→ **What is being asked**
Throughout the records below, find each line holding "mycore" and copy it.

→ **Records provided**
########

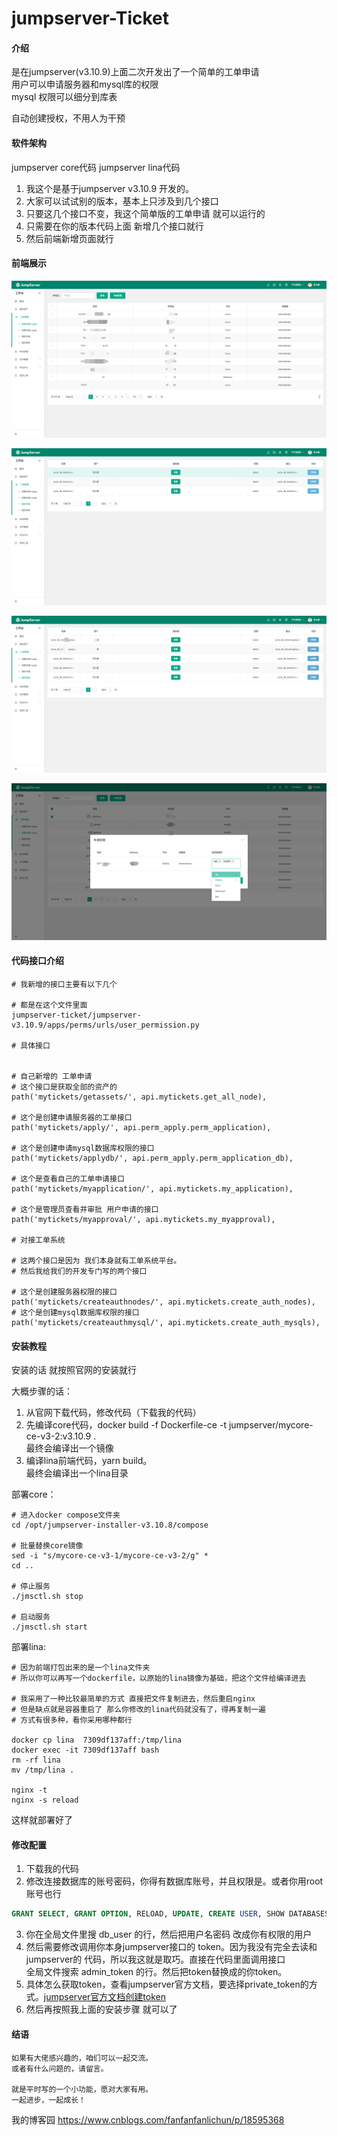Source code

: # jumpserver-Ticket

#### 介绍
是在jumpserver(v3.10.9)上面二次开发出了一个简单的工单申请\
用户可以申请服务器和mysql库的权限\
mysql 权限可以细分到库表

自动创建授权，不用人为干预

#### 软件架构
jumpserver core代码
jumpserver lina代码

1. 我这个是基于jumpserver v3.10.9 开发的。
2. 大家可以试试别的版本，基本上只涉及到几个接口
3. 只要这几个接口不变，我这个简单版的工单申请 就可以运行的
4. 只需要在你的版本代码上面 新增几个接口就行
5. 然后前端新增页面就行


#### 前端展示
![1](readme-img/1.png)

![1](readme-img/2.png)

![1](readme-img/3.png)

![1](readme-img/4.png)


#### 代码接口介绍
```shell
# 我新增的接口主要有以下几个

# 都是在这个文件里面
jumpserver-ticket/jumpserver-v3.10.9/apps/perms/urls/user_permission.py

# 具体接口


# 自己新增的 工单申请
# 这个接口是获取全部的资产的 
path('mytickets/getassets/', api.mytickets.get_all_node),

# 这个是创建申请服务器的工单接口
path('mytickets/apply/', api.perm_apply.perm_application),

# 这个是创建申请mysql数据库权限的接口
path('mytickets/applydb/', api.perm_apply.perm_application_db),

# 这个是查看自己的工单申请接口
path('mytickets/myapplication/', api.mytickets.my_application),

# 这个是管理员查看并审批 用户申请的接口
path('mytickets/myapproval/', api.mytickets.my_myapproval),

# 对接工单系统

# 这两个接口是因为 我们本身就有工单系统平台。
# 然后我给我们的开发专门写的两个接口

# 这个是创建服务器权限的接口
path('mytickets/createauthnodes/', api.mytickets.create_auth_nodes),
# 这个是创建mysql数据库权限的接口
path('mytickets/createauthmysql/', api.mytickets.create_auth_mysqls),
```




#### 安装教程

安装的话 就按照官网的安装就行

大概步骤的话：

1. 从官网下载代码，修改代码（下载我的代码）
2. 先编译core代码，docker build -f Dockerfile-ce -t jumpserver/mycore-ce-v3-2:v3.10.9 .\
    最终会编译出一个镜像
3. 编译lina前端代码，yarn build。\
    最终会编译出一个lina目录

部署core：

```shell
# 进入docker compose文件夹
cd /opt/jumpserver-installer-v3.10.8/compose

# 批量替换core镜像
sed -i "s/mycore-ce-v3-1/mycore-ce-v3-2/g" *
cd ..

# 停止服务
./jmsctl.sh stop

# 启动服务
./jmsctl.sh start
```


部署lina:

```shell
# 因为前端打包出来的是一个lina文件夹
# 所以你可以再写一个dockerfile，以原始的lina镜像为基础，把这个文件给编译进去

# 我采用了一种比较最简单的方式 直接把文件复制进去，然后重启nginx
# 但是缺点就是容器重启了 那么你修改的lina代码就没有了，得再复制一遍
# 方式有很多种，看你采用哪种都行

docker cp lina  7309df137aff:/tmp/lina
docker exec -it 7309df137aff bash
rm -rf lina
mv /tmp/lina .

nginx -t
nginx -s reload
```

这样就部署好了


#### 修改配置

1. 下载我的代码
2. 修改连接数据库的账号密码，你得有数据库账号，并且权限是。或者你用root账号也行
```sql
GRANT SELECT, GRANT OPTION, RELOAD, UPDATE, CREATE USER, SHOW DATABASES ON *.* TO 'xxx'@'xxx';
```
3. 你在全局文件里搜 db_user 的行，然后把用户名密码 改成你有权限的用户
4. 然后需要修改调用你本身jumpserver接口的 token。因为我没有完全去读和jumpserver的 代码，所以我这就是取巧。直接在代码里面调用接口\
全局文件搜索 admin_token 的行。然后把token替换成的你token。
5. 具体怎么获取token，查看jumpserver官方文档，要选择private_token的方式。[jumpserver官方文档创建token](https://docs.jumpserver.org/zh/v4/dev/rest_api/#2-api)
6. 然后再按照我上面的安装步骤 就可以了


#### 结语
```
如果有大佬感兴趣的，咱们可以一起交流。
或者有什么问题的，请留言。

就是平时写的一个小功能，愿对大家有用。
一起进步，一起成长！
```

我的博客园
https://www.cnblogs.com/fanfanfanlichun/p/18595368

########

→ **Exercise output**
2. 先编译core代码，docker build -f Dockerfile-ce -t jumpserver/mycore-ce-v3-2:v3.10.9 .\
sed -i "s/mycore-ce-v3-1/mycore-ce-v3-2/g" *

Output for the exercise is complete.